If the medium of Boyhood looks backward during an era in flux, so, too, does the story, by its very approach and texture. Mason’s story is told as if filtered through memory, frequently omitting the sort of pivotal moments which are paradigmatic of the coming-of-age genre but which in actuality often fail to impress upon the mind. Michael Koresky in Reverse Shot reminds us of what Arquette’s Olivia says to her son toward the end of the film: “Arquette mentions a ‘series of milestones’ to Mason, including ‘the time we thought you were dyslexic, the time we taught you how to ride a bike’; also weddings, divorces, getting her master’s degree. At this point, we realize that we didn’t see any of this onscreen.” These unseen scenarios are the photo-album moments Linklater bypasses in his unassuming epic of growing up, of time passing and life happening, and which resonate with many of our own memories of childhood, whether or not we grew up in Texas with divorced parents, fought with an overachieving older sister, went in costume to a Harry Potter release party, or posted signs for an Obama campaign.
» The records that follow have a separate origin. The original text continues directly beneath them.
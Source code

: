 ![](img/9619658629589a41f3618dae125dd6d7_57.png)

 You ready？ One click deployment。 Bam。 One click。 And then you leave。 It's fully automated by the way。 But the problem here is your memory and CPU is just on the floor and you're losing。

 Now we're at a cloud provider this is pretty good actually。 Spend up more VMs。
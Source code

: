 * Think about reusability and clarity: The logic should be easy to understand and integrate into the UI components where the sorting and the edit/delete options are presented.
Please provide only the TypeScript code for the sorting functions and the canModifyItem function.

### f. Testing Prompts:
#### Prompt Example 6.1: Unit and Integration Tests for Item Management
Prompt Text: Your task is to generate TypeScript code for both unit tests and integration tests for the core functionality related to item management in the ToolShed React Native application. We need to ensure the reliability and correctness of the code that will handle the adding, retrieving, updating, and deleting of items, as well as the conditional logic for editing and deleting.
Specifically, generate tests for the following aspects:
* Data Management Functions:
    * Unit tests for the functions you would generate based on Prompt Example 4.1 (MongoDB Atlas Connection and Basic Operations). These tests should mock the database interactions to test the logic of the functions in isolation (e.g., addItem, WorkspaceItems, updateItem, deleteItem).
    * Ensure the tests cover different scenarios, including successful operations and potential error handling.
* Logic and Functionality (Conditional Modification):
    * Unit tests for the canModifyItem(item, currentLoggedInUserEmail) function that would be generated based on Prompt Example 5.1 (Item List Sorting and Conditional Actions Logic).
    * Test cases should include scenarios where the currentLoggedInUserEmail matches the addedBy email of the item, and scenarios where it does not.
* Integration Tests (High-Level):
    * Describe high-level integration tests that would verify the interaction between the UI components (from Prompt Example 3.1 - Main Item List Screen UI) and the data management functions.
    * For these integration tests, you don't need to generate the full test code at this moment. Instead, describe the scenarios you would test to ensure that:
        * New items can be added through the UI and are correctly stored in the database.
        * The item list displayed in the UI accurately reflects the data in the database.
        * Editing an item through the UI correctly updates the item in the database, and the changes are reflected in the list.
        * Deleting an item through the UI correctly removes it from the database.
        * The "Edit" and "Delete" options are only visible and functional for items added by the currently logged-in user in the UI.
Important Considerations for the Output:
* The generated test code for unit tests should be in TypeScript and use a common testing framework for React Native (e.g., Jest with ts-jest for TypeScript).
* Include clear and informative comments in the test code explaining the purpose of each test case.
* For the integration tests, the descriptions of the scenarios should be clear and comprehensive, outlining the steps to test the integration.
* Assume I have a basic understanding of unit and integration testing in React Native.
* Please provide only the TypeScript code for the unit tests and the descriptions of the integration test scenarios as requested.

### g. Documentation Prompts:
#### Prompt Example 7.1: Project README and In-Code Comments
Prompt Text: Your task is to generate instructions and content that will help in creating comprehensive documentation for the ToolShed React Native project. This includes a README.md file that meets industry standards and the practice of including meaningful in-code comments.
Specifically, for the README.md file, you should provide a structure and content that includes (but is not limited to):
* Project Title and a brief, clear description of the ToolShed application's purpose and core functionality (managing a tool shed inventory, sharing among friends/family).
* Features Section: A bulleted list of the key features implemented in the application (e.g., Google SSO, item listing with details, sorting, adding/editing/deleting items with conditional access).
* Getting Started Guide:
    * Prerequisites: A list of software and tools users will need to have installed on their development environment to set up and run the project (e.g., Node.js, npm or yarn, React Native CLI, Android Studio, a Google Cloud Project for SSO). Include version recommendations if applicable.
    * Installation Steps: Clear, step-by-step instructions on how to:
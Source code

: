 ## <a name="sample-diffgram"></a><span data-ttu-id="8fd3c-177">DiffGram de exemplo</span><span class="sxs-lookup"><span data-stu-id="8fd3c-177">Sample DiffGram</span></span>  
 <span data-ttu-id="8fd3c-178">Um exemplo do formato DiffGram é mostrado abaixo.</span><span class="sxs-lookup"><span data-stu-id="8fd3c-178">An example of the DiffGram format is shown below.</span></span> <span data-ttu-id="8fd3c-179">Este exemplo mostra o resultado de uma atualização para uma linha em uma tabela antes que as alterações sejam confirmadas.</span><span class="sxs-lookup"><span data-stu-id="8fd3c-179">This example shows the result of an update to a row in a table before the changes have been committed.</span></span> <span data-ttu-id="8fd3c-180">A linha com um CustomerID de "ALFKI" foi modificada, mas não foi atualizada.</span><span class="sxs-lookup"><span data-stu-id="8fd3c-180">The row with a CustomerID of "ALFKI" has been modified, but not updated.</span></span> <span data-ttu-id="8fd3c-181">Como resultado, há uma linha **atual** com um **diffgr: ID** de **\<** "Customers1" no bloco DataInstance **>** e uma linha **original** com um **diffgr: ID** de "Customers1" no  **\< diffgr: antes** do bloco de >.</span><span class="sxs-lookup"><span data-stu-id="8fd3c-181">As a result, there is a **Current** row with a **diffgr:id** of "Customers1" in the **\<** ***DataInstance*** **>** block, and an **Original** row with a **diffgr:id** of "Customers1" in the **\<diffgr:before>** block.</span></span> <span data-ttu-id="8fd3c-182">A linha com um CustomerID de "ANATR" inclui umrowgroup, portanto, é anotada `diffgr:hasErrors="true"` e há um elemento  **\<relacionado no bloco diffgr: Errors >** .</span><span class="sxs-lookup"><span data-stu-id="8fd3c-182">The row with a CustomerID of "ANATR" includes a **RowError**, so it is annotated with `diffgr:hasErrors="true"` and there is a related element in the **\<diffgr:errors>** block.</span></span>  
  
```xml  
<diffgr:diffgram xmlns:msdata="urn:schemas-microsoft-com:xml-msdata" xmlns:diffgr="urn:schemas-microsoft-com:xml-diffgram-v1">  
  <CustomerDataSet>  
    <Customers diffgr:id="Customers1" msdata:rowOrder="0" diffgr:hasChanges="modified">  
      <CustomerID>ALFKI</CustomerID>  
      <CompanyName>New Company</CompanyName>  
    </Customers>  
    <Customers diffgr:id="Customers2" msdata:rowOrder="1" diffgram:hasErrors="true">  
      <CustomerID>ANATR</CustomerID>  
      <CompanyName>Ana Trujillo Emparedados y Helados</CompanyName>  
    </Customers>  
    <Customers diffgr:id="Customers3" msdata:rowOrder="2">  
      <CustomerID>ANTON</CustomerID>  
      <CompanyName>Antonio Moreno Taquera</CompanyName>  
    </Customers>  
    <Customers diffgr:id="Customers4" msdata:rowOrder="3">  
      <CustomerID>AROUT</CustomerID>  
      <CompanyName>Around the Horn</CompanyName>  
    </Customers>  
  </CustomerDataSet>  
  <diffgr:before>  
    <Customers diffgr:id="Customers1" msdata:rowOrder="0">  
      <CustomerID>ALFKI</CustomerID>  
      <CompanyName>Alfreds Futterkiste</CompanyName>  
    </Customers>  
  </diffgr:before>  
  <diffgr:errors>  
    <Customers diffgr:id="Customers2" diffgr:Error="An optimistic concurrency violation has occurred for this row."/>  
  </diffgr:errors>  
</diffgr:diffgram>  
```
All of which may not be for everyone: even for A. A. Dowd, who wrote of the film favorably for The A.V. Club, Linklater’s formally unconventional narrative comes across as more desultory than drifting and functions as “an excuse to indulge in some of his signature Lefty sloganeering and stoner philosophizing.” But as Double Play director Gabe Klinger observes in a Cinema Scope essay on the film’s approach, “the hidden aim of Boyhood is to dismantle that convention in mainstream narrative cinema that characters’ lives have to be defined by prescribed momentous events.” Linklater’s movie is instead an extraordinary piece of filmmaking and organically shaped drama, in which “Mason Jr.’s personal trajectory is never forced upon us; he becomes assertive and more interesting over time. This makes his maturation plausible in a narrative sense (and the film’s conclusion satisfying), but also aligns with the film’s philosophical view that life’s substance is found in the in-between moments.”Boyhood’s cyclical quality, always between being in the present moment and becoming memory, makes the jumps into Mason’s future all the more tinted with nostalgia, eventually leaving us at the doorstep of college where we as viewers exit Mason’s life. We know that the time before our eyes has already passed, on screen and off, and we wonder: where does it go from here?